▶ **EXERCISE**
Output the entries below without any alteration.

** DATASET RECORDS follows **

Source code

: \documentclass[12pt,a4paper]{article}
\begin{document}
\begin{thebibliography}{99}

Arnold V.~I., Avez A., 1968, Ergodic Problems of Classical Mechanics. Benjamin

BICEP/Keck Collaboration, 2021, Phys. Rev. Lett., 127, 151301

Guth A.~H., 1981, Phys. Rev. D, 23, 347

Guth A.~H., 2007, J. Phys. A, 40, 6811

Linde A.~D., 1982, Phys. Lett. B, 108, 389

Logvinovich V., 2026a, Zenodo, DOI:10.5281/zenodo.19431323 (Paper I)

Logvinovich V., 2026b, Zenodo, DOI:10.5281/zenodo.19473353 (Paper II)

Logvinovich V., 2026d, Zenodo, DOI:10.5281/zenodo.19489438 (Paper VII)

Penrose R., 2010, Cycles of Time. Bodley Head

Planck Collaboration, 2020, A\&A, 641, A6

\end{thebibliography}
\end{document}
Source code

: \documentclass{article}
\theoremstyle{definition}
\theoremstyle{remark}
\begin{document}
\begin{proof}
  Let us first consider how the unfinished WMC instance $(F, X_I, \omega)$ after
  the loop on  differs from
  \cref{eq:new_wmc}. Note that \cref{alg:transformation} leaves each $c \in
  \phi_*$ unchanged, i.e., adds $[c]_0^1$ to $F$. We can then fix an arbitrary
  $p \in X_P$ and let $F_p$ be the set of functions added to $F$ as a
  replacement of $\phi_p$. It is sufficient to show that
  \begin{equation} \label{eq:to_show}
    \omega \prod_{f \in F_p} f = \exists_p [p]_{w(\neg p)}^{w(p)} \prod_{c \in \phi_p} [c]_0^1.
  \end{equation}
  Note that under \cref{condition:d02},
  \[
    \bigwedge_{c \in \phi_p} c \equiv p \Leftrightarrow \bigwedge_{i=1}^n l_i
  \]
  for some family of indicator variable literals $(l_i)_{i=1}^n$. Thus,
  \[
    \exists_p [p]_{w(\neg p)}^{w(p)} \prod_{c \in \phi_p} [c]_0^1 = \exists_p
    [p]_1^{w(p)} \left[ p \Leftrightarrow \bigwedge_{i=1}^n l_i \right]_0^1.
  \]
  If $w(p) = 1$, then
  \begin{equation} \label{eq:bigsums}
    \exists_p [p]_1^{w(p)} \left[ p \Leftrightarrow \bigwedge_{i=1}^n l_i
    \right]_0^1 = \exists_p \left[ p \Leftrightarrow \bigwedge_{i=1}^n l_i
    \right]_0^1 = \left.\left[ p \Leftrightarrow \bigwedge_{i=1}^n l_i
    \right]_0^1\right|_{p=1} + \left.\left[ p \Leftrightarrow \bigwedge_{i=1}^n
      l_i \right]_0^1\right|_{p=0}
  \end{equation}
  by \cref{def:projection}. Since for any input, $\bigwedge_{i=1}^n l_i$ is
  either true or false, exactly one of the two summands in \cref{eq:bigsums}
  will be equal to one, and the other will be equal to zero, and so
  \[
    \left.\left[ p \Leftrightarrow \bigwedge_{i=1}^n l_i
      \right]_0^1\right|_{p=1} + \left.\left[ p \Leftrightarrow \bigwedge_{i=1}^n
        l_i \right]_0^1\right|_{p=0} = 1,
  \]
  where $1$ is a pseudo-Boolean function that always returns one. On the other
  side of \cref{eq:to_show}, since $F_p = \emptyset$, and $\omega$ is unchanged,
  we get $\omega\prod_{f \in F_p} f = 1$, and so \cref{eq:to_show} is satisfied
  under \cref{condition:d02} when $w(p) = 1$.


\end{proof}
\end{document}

** End of DATASET RECORDS **

▶ **RESULT OF THIS TASK**
Source code

: \documentclass[12pt,a4paper]{article}
\begin{document}
\begin{thebibliography}{99}

Arnold V.~I., Avez A., 1968, Ergodic Problems of Classical Mechanics. Benjamin

BICEP/Keck Collaboration, 2021, Phys. Rev. Lett., 127, 151301

Guth A.~H., 1981, Phys. Rev. D, 23, 347

Guth A.~H., 2007, J. Phys. A, 40, 6811

Linde A.~D., 1982, Phys. Lett. B, 108, 389

Logvinovich V., 2026a, Zenodo, DOI:10.5281/zenodo.19431323 (Paper I)

Logvinovich V., 2026b, Zenodo, DOI:10.5281/zenodo.19473353 (Paper II)

Logvinovich V., 2026d, Zenodo, DOI:10.5281/zenodo.19489438 (Paper VII)

Penrose R., 2010, Cycles of Time. Bodley Head

Planck Collaboration, 2020, A\&A, 641, A6

\end{thebibliography}
\end{document}
Source code

: \documentclass{article}
\theoremstyle{definition}
\theoremstyle{remark}
\begin{document}
\begin{proof}
  Let us first consider how the unfinished WMC instance $(F, X_I, \omega)$ after
  the loop on  differs from
  \cref{eq:new_wmc}. Note that \cref{alg:transformation} leaves each $c \in
  \phi_*$ unchanged, i.e., adds $[c]_0^1$ to $F$. We can then fix an arbitrary
  $p \in X_P$ and let $F_p$ be the set of functions added to $F$ as a
  replacement of $\phi_p$. It is sufficient to show that
  \begin{equation} \label{eq:to_show}
    \omega \prod_{f \in F_p} f = \exists_p [p]_{w(\neg p)}^{w(p)} \prod_{c \in \phi_p} [c]_0^1.
  \end{equation}
  Note that under \cref{condition:d02},
  \[
    \bigwedge_{c \in \phi_p} c \equiv p \Leftrightarrow \bigwedge_{i=1}^n l_i
  \]
  for some family of indicator variable literals $(l_i)_{i=1}^n$. Thus,
  \[
    \exists_p [p]_{w(\neg p)}^{w(p)} \prod_{c \in \phi_p} [c]_0^1 = \exists_p
    [p]_1^{w(p)} \left[ p \Leftrightarrow \bigwedge_{i=1}^n l_i \right]_0^1.
  \]
  If $w(p) = 1$, then
  \begin{equation} \label{eq:bigsums}
    \exists_p [p]_1^{w(p)} \left[ p \Leftrightarrow \bigwedge_{i=1}^n l_i
    \right]_0^1 = \exists_p \left[ p \Leftrightarrow \bigwedge_{i=1}^n l_i
    \right]_0^1 = \left.\left[ p \Leftrightarrow \bigwedge_{i=1}^n l_i
    \right]_0^1\right|_{p=1} + \left.\left[ p \Leftrightarrow \bigwedge_{i=1}^n
      l_i \right]_0^1\right|_{p=0}
  \end{equation}
  by \cref{def:projection}. Since for any input, $\bigwedge_{i=1}^n l_i$ is
  either true or false, exactly one of the two summands in \cref{eq:bigsums}
  will be equal to one, and the other will be equal to zero, and so
  \[
    \left.\left[ p \Leftrightarrow \bigwedge_{i=1}^n l_i
      \right]_0^1\right|_{p=1} + \left.\left[ p \Leftrightarrow \bigwedge_{i=1}^n
        l_i \right]_0^1\right|_{p=0} = 1,
  \]
  where $1$ is a pseudo-Boolean function that always returns one. On the other
  side of \cref{eq:to_show}, since $F_p = \emptyset$, and $\omega$ is unchanged,
  we get $\omega\prod_{f \in F_p} f = 1$, and so \cref{eq:to_show} is satisfied
  under \cref{condition:d02} when $w(p) = 1$.


\end{proof}
\end{document}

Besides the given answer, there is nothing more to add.